--- Data records Enclosed Below ---

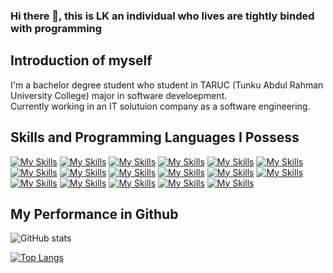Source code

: ### Hi there 👋, this is LK an individual who lives are tightly binded with programming

## Introduction of myself

I'm a bachelor degree student who student in TARUC (Tunku Abdul Rahman University College) major in software develoepment.<br/> Currently working in an IT solutuion company as a software engineering.

## Skills and Programming Languages I Possess

[![My Skills](https://skillicons.dev/icons?i=java&theme=light)](https://www.java.com/en/)
[![My Skills](https://skillicons.dev/icons?i=php&theme=light)](https://www.php.net)
[![My Skills](https://skillicons.dev/icons?i=html&theme=light)](https://developer.mozilla.org/en-US/docs/Web/HTML)
[![My Skills](https://skillicons.dev/icons?i=css&theme=light)](https://www.w3schools.com/css/)
[![My Skills](https://skillicons.dev/icons?i=js&theme=light)](https://www.javascript.com/)
[![My Skills](https://skillicons.dev/icons?i=jquery&theme=light)](https://jquery.com/)
[![My Skills](https://skillicons.dev/icons?i=mysql&theme=light)](https://www.mysql.com/)
[![My Skills](https://skillicons.dev/icons?i=bootstrap&theme=light)](https://getbootstrap.com/)
[![My Skills](https://skillicons.dev/icons?i=androidstudio&theme=light)](https://developer.android.com/studio)
[![My Skills](https://skillicons.dev/icons?i=arduino&theme=light)](https://www.arduino.cc/)
[![My Skills](https://skillicons.dev/icons?i=cs&theme=light)](https://en.wikipedia.org/wiki/C_Sharp_(programming_language))
[![My Skills](https://skillicons.dev/icons?i=docker&theme=light)](https://www.docker.com/)
[![My Skills](https://skillicons.dev/icons?i=figma&theme=light)](https://www.figma.com/)
[![My Skills](https://skillicons.dev/icons?i=firebase&theme=light)](https://firebase.google.com/)
[![My Skills](https://skillicons.dev/icons?i=gradle&theme=light)](https://gradle.org/)
[![My Skills](https://skillicons.dev/icons?i=idea&theme=light)](https://www.jetbrains.com/)
[![My Skills](https://skillicons.dev/icons?i=kotlin&theme=light)](https://developer.android.com/kotlin)

## My Performance in Github

![GitHub stats](https://github-readme-stats.vercel.app/api?username=jaschan66&show_icons=true&count_private=true)

[![Top Langs](https://github-readme-stats.vercel.app/api/top-langs/?username=jaschan66)](https://github.com/anuraghazra/github-readme-stats)
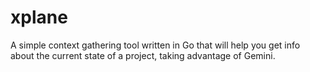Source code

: # xplane
A simple context gathering tool written in Go that will help you get info about the current state of a project, taking advantage of Gemini. 
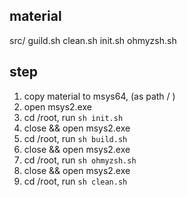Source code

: ## material

src/
guild.sh
clean.sh
init.sh
ohmyzsh.sh


## step
1. copy material to msys64, (as path / )
2. open msys2.exe
3. cd /root, run `sh init.sh`
4. close && open msys2.exe
5. cd /root, run `sh build.sh`
6. close && open msys2.exe
7. cd /root, run `sh ohmyzsh.sh`
8. close && open msys2.exe
9. cd /root, run `sh clean.sh`
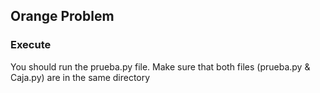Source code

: ## Orange Problem

### Execute
You should run the prueba.py file. Make sure that both files (prueba.py & Caja.py) are in the same directory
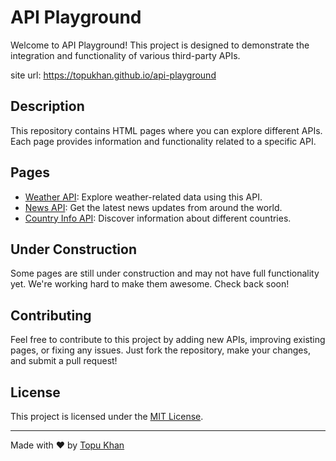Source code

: # API Playground

Welcome to API Playground! This project is designed to demonstrate the integration and functionality of various third-party APIs.

site url: https://topukhan.github.io/api-playground
## Description

This repository contains HTML pages where you can explore different APIs. Each page provides information and functionality related to a specific API.

## Pages

- [Weather API](https://topukhan.github.io/api-playground/weatherApi.html): Explore weather-related data using this API.
- [News API](https://topukhan.github.io/api-playground/newsApi.html): Get the latest news updates from around the world.
- [Country Info API](https://topukhan.github.io/api-playground/countryApi.html): Discover information about different countries.

## Under Construction

Some pages are still under construction and may not have full functionality yet. We're working hard to make them awesome. Check back soon!

## Contributing

Feel free to contribute to this project by adding new APIs, improving existing pages, or fixing any issues. Just fork the repository, make your changes, and submit a pull request!

## License

This project is licensed under the [MIT License](https://opensource.org/license/mit/).

---

Made with ❤️ by [Topu Khan](https://github.com/topukhan)
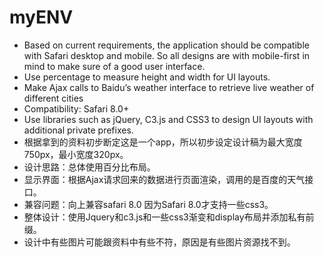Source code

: # myENV
* Based on current requirements, the application should be compatible with Safari desktop and mobile. So all designs are with mobile-first in mind to make sure of a good user interface.
* Use percentage to measure height and width for UI layouts.
* Make Ajax calls to Baidu’s weather interface to retrieve live weather of different cities
* Compatibility: Safari 8.0+
* Use libraries such as jQuery, C3.js and CSS3 to design UI layouts with additional private prefixes.
* 根据拿到的资料初步断定这是一个app，所以初步设定设计稿为最大宽度750px，最小宽度320px。
* 设计思路：总体使用百分比布局。
* 显示界面：根据Ajax请求回来的数据进行页面渲染，调用的是百度的天气接口。
* 兼容问题：向上兼容safari 8.0 因为Safari 8.0才支持一些css3。
* 整体设计：使用Jquery和c3.js和一些css3渐变和display布局并添加私有前缀。
* 设计中有些图片可能跟资料中有些不符，原因是有些图片资源找不到。

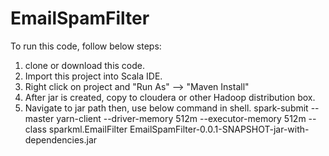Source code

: # EmailSpamFilter

To run this code, follow below steps:

1) clone or download this code.
2) Import this project into  Scala IDE.
3) Right click on project and "Run As" --> "Maven Install"
4) After jar is created, copy  to  cloudera or other Hadoop distribution box.
5) Navigate to jar path then, use below command in shell.
spark-submit  --master yarn-client --driver-memory 512m --executor-memory 512m  --class  sparkml.EmailFilter  EmailSpamFilter-0.0.1-SNAPSHOT-jar-with-dependencies.jar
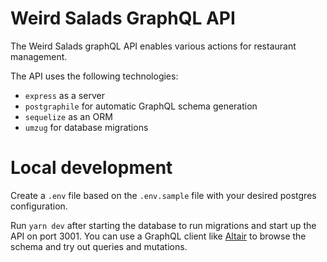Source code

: # Weird Salads GraphQL API

The Weird Salads graphQL API enables various actions for restaurant management.

The API uses the following technologies:

- `express` as a server
- `postgraphile` for automatic GraphQL schema generation
- `sequelize` as an ORM
- `umzug` for database migrations

# Local development

Create a `.env` file based on the `.env.sample` file with your desired postgres configuration.

Run `yarn dev` after starting the database to run migrations and start up the API on port 3001.
You can use a GraphQL client like [Altair](https://chromewebstore.google.com/detail/altair-graphql-client/flnheeellpciglgpaodhkhmapeljopja?pli=1) to browse the schema and try out queries and mutations.

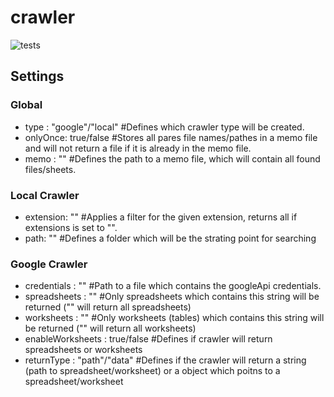# crawler
![tests](https://github.com/b2aff6009/crawler/workflows/tests/badge.svg?branch=master)

## Settings

### Global
- type : "google"/"local" #Defines which crawler type will be created.
- onlyOnce: true/false #Stores all pares file names/pathes in a memo file and will not return a file if it is already in the memo file.
- memo : "" #Defines the path to a memo file, which will contain all found files/sheets. 

### Local Crawler
- extension: "" #Applies a filter for the given extension, returns all if extensions is set to "".
- path: "" #Defines a folder which will be the strating point for searching

### Google Crawler
- credentials : "" #Path to a file which contains the googleApi credentials.
- spreadsheets : "" #Only spreadsheets which contains this string will be returned ("" will return all spreadsheets)
- worksheets : "" #Only worksheets (tables) which contains this string will be returned ("" will return all worksheets) 
- enableWorksheets : true/false #Defines if crawler will return spreadsheets or worksheets
- returnType : "path"/"data" #Defines if the crawler will return a string (path to spreadsheet/worksheet) or a object which poitns to a spreadsheet/worksheet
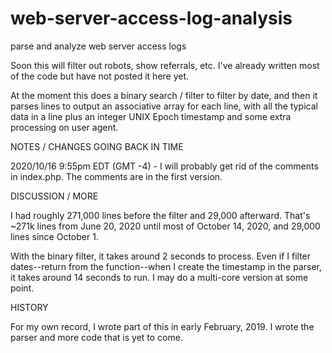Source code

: # web-server-access-log-analysis
parse and analyze web server access logs

Soon this will filter out robots, show referrals, etc.  I've already written most of the code but have not posted it here yet.

At the moment this does a binary search / filter to filter by date, and then it parses lines to output an associative array 
for each line, with all the typical data in a line plus an integer UNIX Epoch timestamp and some extra processing on user agent.

NOTES / CHANGES GOING BACK IN TIME

2020/10/16 9:55pm EDT (GMT -4) - I will probably get rid of the comments in index.php.  The comments are in the first version.  

DISCUSSION / MORE

I had roughly 271,000 lines before the filter and 29,000 afterward. That's ~271k lines from June 20, 2020 until most of October 14, 2020, and 
29,000 lines since October 1.

With the binary filter, it takes around 2 seconds to process.  Even if I filter dates--return from the function--when I create the timestamp in the parser, it 
takes around 14 seconds to run.  I may do a multi-core version at some point.

HISTORY

For my own record, I wrote part of this in early February, 2019.  I wrote the parser and more code that is yet to come.
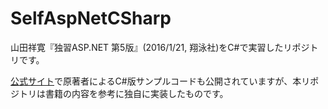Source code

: # SelfAspNetCSharp

山田祥寛『独習ASP.NET 第5版』(2016/1/21, 翔泳社)をC#で実習したリポジトリです。

[公式サイト](http://www.wings.msn.to/index.php/-/A-07/978-4-7981-4402-3/)で原著者によるC#版サンプルコードも公開されていますが、本リポジトリは書籍の内容を参考に独自に実装したものです。
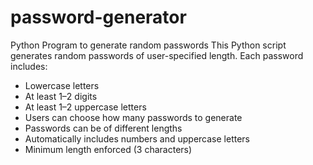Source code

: # password-generator
Python Program to generate random passwords
This Python script generates random passwords of user-specified length. Each password includes:
- Lowercase letters
- At least 1–2 digits
- At least 1–2 uppercase letters
- Users can choose how many passwords to generate
- Passwords can be of different lengths
- Automatically includes numbers and uppercase letters
- Minimum length enforced (3 characters)
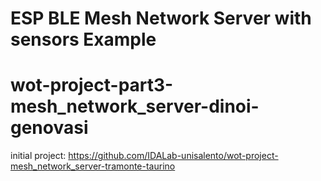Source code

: ESP BLE Mesh Network Server with sensors Example
==================================

# wot-project-part3-mesh_network_server-dinoi-genovasi
initial project: https://github.com/IDALab-unisalento/wot-project-mesh_network_server-tramonte-taurino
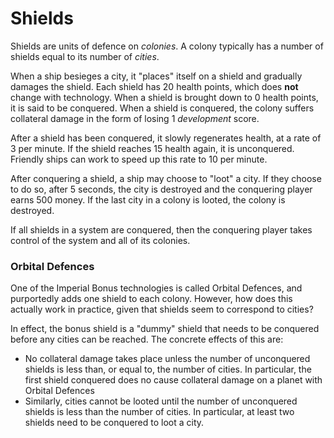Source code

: # Shields

Shields are units of defence on *colonies*. A colony typically has a number of shields equal to its number of *cities*.

When a ship besieges a city, it "places" itself on a shield and gradually damages the shield. Each shield has 20 health points, which does __not__ change with technology. When a shield is brought down to 0 health points, it is said to be conquered. When a shield is conquered, the colony suffers collateral damage in the form of losing 1 *development* score.

After a shield has been conquered, it slowly regenerates health, at a rate of 3 per minute. If the shield reaches 15 health again, it is unconquered. Friendly ships can work to speed up this rate to 10 per minute.

After conquering a shield, a ship may choose to "loot" a city. If they choose to do so, after 5 seconds, the city is destroyed and the conquering player earns 500 money. If the last city in a colony is looted, the colony is destroyed.

If all shields in a system are conquered, then the conquering player takes control of the system and all of its colonies. 

### Orbital Defences

One of the Imperial Bonus technologies is called Orbital Defences, and purportedly adds one shield to each colony. 
However, how does this actually work in practice, given that shields seem to correspond to cities?

In effect, the bonus shield is a "dummy" shield that needs to be conquered before any cities can be reached. The concrete effects of this are:

- No collateral damage takes place unless the number of unconquered shields is less than, or equal to, the number of cities. In particular, the first shield conquered does no cause collateral damage on a planet with Orbital Defences
- Similarly, cities cannot be looted until the number of unconquered shields is less than the number of cities. In particular, at least two shields need to be conquered to loot a city. 
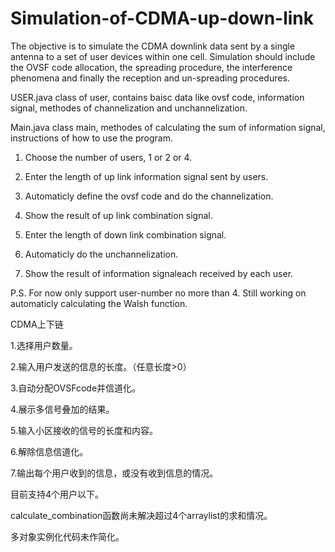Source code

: # Simulation-of-CDMA-up-down-link
The objective is to simulate the CDMA downlink data sent by a single antenna to a set of user devices within one cell. Simulation should include the OVSF code allocation, the spreading procedure, the interference phenomena and finally the reception and un-spreading procedures.

USER.java
class of user, contains baisc data like ovsf code, information signal, methodes of channelization and unchannelization.

Main.java
class main, methodes of calculating the sum of information signal, instructions of how to use the program.


1. Choose the number of users, 1 or 2 or 4.
2. Enter the length of up link information signal sent by users.
3. Automaticly define the ovsf code and do the channelization.
4. Show the result of up link combination signal.

5. Enter the length of down link combination signal.
6. Automaticly do the unchannelization.
7. Show the result of information signaleach received by each user. 


P.S.
For now only support user-number no more than 4. 
Still working on automaticly calculating the Walsh function. 


CDMA上下链

1.选择用户数量。

2.输入用户发送的信息的长度。（任意长度>0）

3.自动分配OVSFcode并信道化。

4.展示多信号叠加的结果。

5.输入小区接收的信号的长度和内容。

6.解除信息信道化。

7.输出每个用户收到的信息，或没有收到信息的情况。

目前支持4个用户以下。

calculate_combination函数尚未解决超过4个arraylist的求和情况。

多对象实例化代码未作简化。
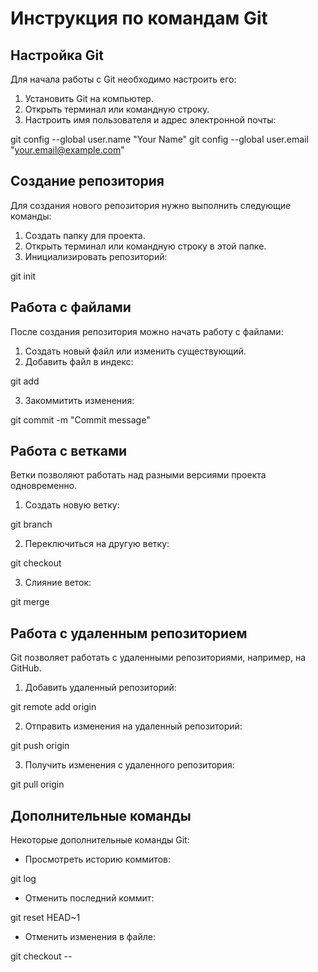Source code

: # Инструкция по командам Git

## Настройка Git

Для начала работы с Git необходимо настроить его:

1. Установить Git на компьютер.
2. Открыть терминал или командную строку.
3. Настроить имя пользователя и адрес электронной почты:


git config --global user.name "Your Name"
git config --global user.email "your.email@example.com"


## Создание репозитория

Для создания нового репозитория нужно выполнить следующие команды:

1. Создать папку для проекта.
2. Открыть терминал или командную строку в этой папке.
3. Инициализировать репозиторий:


git init


## Работа с файлами

После создания репозитория можно начать работу с файлами:

1. Создать новый файл или изменить существующий.
2. Добавить файл в индекс:


git add <filename>


3. Закоммитить изменения:


git commit -m "Commit message"


## Работа с ветками

Ветки позволяют работать над разными версиями проекта одновременно.

1. Создать новую ветку:


git branch <branchname>


2. Переключиться на другую ветку:


git checkout <branchname>


3. Слияние веток:


git merge <branchname>


## Работа с удаленным репозиторием

Git позволяет работать с удаленными репозиториями, например, на GitHub.

1. Добавить удаленный репозиторий:


git remote add origin <remote repository URL>


2. Отправить изменения на удаленный репозиторий:


git push origin <branchname>


3. Получить изменения с удаленного репозитория:


git pull origin <branchname>


## Дополнительные команды

Некоторые дополнительные команды Git:

- Просмотреть историю коммитов:


git log


- Отменить последний коммит:


git reset HEAD~1


- Отменить изменения в файле:


git checkout -- <filename>

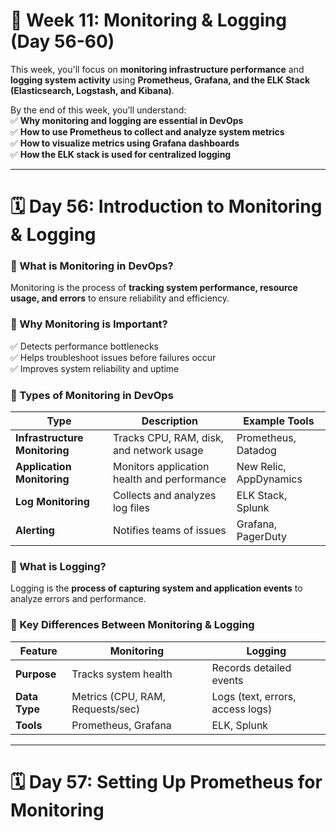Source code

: # **📌 Week 11: Monitoring & Logging (Day 56-60)**  
This week, you'll focus on **monitoring infrastructure performance** and **logging system activity** using **Prometheus, Grafana, and the ELK Stack (Elasticsearch, Logstash, and Kibana)**.

By the end of this week, you’ll understand:  
✅ **Why monitoring and logging are essential in DevOps**  
✅ **How to use Prometheus to collect and analyze system metrics**  
✅ **How to visualize metrics using Grafana dashboards**  
✅ **How the ELK stack is used for centralized logging**  

---

# **🗓️ Day 56: Introduction to Monitoring & Logging**  

### **🔹 What is Monitoring in DevOps?**  
Monitoring is the process of **tracking system performance, resource usage, and errors** to ensure reliability and efficiency.

### **🔹 Why Monitoring is Important?**  
✅ Detects performance bottlenecks  
✅ Helps troubleshoot issues before failures occur  
✅ Improves system reliability and uptime  

### **🔹 Types of Monitoring in DevOps**  
| **Type** | **Description** | **Example Tools** |
|----------|---------------|------------------|
| **Infrastructure Monitoring** | Tracks CPU, RAM, disk, and network usage | Prometheus, Datadog |
| **Application Monitoring** | Monitors application health and performance | New Relic, AppDynamics |
| **Log Monitoring** | Collects and analyzes log files | ELK Stack, Splunk |
| **Alerting** | Notifies teams of issues | Grafana, PagerDuty |

### **🔹 What is Logging?**  
Logging is the **process of capturing system and application events** to analyze errors and performance.

### **🔹 Key Differences Between Monitoring & Logging**  
| **Feature** | **Monitoring** | **Logging** |
|------------|--------------|------------|
| **Purpose** | Tracks system health | Records detailed events |
| **Data Type** | Metrics (CPU, RAM, Requests/sec) | Logs (text, errors, access logs) |
| **Tools** | Prometheus, Grafana | ELK, Splunk |

---

# **🗓️ Day 57: Setting Up Prometheus for Monitoring**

--- End of Enclosed Data records ---

== What to produce ==
After locating "## Дополнительные команды" and "essential in DevOps**" in the records above, return exactly the line holding each one and every line between them; leave out the pictures.

== Solution ==
## Дополнительные команды

Некоторые дополнительные команды Git:

- Просмотреть историю коммитов:


git log


- Отменить последний коммит:


git reset HEAD~1


- Отменить изменения в файле:


git checkout -- <filename>

Source code

: # **📌 Week 11: Monitoring & Logging (Day 56-60)**  
This week, you'll focus on **monitoring infrastructure performance** and **logging system activity** using **Prometheus, Grafana, and the ELK Stack (Elasticsearch, Logstash, and Kibana)**.

By the end of this week, you’ll understand:  
✅ **Why monitoring and logging are essential in DevOps**  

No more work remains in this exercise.